Now give me that old time religion
Give me that old time religion
Give me that old time religion
And it's good enough for me
When we arrived back home, I attended our Eagle Brook Saturday afternoon service, which is almost like a full-on rock concert - lights, smoke machine, guitar solos, top-notch vocal performances. In short, a completely different approach to worship. I once asked the worship leader at our campus about the Performance (capital P intended) versus the leading the congregants in worship, and he explained it as a calculated decision to put seekers more at ease. While my marketing mind "gets" that a seeker church needs to put its target audience at the center, and while I love a smokin' guitar solo as much as the next person, I often feel distant - an audience member being entertained, rather than an active participant worshiping God within the church body.
Then last weekend, I attended a wedding at the traditional Baptist church we used to attend, and a dance reception afterward. As one friend later posted on Facebook, "Nothing like seeing a bunch of people you usually only see sitting quietly and calmly in a church pew out on the dance floor doing a little "YMCA."" Yep, that was fun. And that was the same week that another friend invited many of those same Baptists to a birthday party where we learned line dancing, which was wonderful and well out of the comfort zone for some. But everyone was connecting and enjoying each other's company and having a great time together.
All of these different churches have a different approach to worship and to seeking God. But within each of these communities, true worshipers are seeking to honor God with their actions and speech. When I consider how the recent Hobby Lobby SCOTUS ruling generated so much sturm and drang on social media, it makes me more aware than ever that each of us is accountable for our words and actions online, in person, at work, home and wherever. It breaks my heart to see believers publicly attacking each other's choices and screeching about evil in the world, all the while spewing hate for any opinion that doesn't perfectly match their own.
As I've mulled over this for the last couple of weeks, God has inundated me (as He does) with teachings and radio messages about living the Christian life instead of just passively absorbing it.
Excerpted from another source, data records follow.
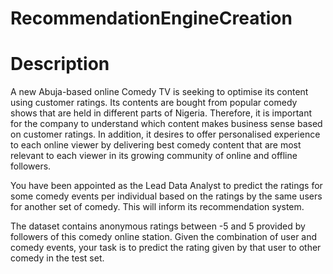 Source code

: # RecommendationEngineCreation
# Description
A new Abuja-based online Comedy TV is seeking to optimise its content using customer ratings. Its contents are bought from popular comedy shows that are held in different parts of Nigeria. Therefore, it is important for the company to understand which content makes business sense based on customer ratings. In addition, it desires to offer personalised experience to each online viewer by delivering best comedy content that are most relevant to each viewer in its growing community of online and offline followers.

You have been appointed as the Lead Data Analyst to predict the ratings for some comedy events per individual based on the ratings by the same users for another set of comedy. This will inform its recommendation system.

The dataset contains anonymous ratings between -5 and 5 provided by followers of this comedy online station. Given the combination of user and comedy events, your task is to predict the rating given by that user to other comedy in the test set.
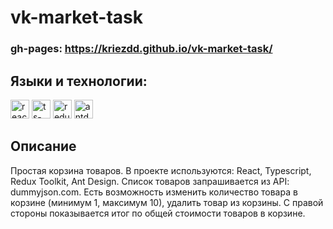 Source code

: # vk-market-task

### gh-pages: https://kriezdd.github.io/vk-market-task/

## Языки и технологии:
<p>
   <img src="https://upload.wikimedia.org/wikipedia/commons/4/47/React.svg" alt="react-logo" width="30"/>
   <img src="https://upload.wikimedia.org/wikipedia/commons/4/4c/Typescript_logo_2020.svg" alt="ts-logo" width="30"/>
   <img src="https://cdn.iconscout.com/icon/free/png-512/free-redux-283024.png?f=webp&w=256" alt="redux-toolkit" width="30"/>
   <img src="https://static-00.iconduck.com/assets.00/ant-design-icon-512x512-xbdsnx83.png" alt="antd" width="30"/>
</p>

## Описание
Простая корзина товаров. В проекте используются: React, Typescript, Redux Toolkit, Ant Design. Список товаров запрашивается из API: dummyjson.com.
Есть возможность изменить количество товара в корзине (минимум 1, максимум 10), удалить товар из корзины. С правой стороны показывается итог по общей стоимости товаров в корзине.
Things like: "Those who consider themselves religious and yet do not keep a tight rein on their tongues deceive themselves, and their religion is worthless." - James 1:26. So my discouraging words to my family are an indication of the true worth of my religion? Gulp.
Then there's this, from a James MacDonald teaching on wisdom: "Therefore everyone who hears these words of mine and puts them into practice is like a wise man who built his house on the rock.... But everyone who hears these words of mine and does not put them into practice is like a foolish man who built his house on sand. The rain came down, the streams rose, and the winds blew and beat against that house, and it fell with a great crash." - Matthew 7:24-27. MacDonald emphasized that the rock which builds the foundation in this metaphor is not Jesus nor the Word, it is the action of hearing the Word and putting that into practice.
That's wisdom. Foolishness is hearing the word and failing to put it into practice. Feeling like I need to worry a lot less about other people's issues - how they worship, what they believe, how they approach things - and work a lot more on putting God's Word into action in my own life. No shortage of stuff to work on there.
Jesus is ideal and wonderful, but you Christians - you are not like him.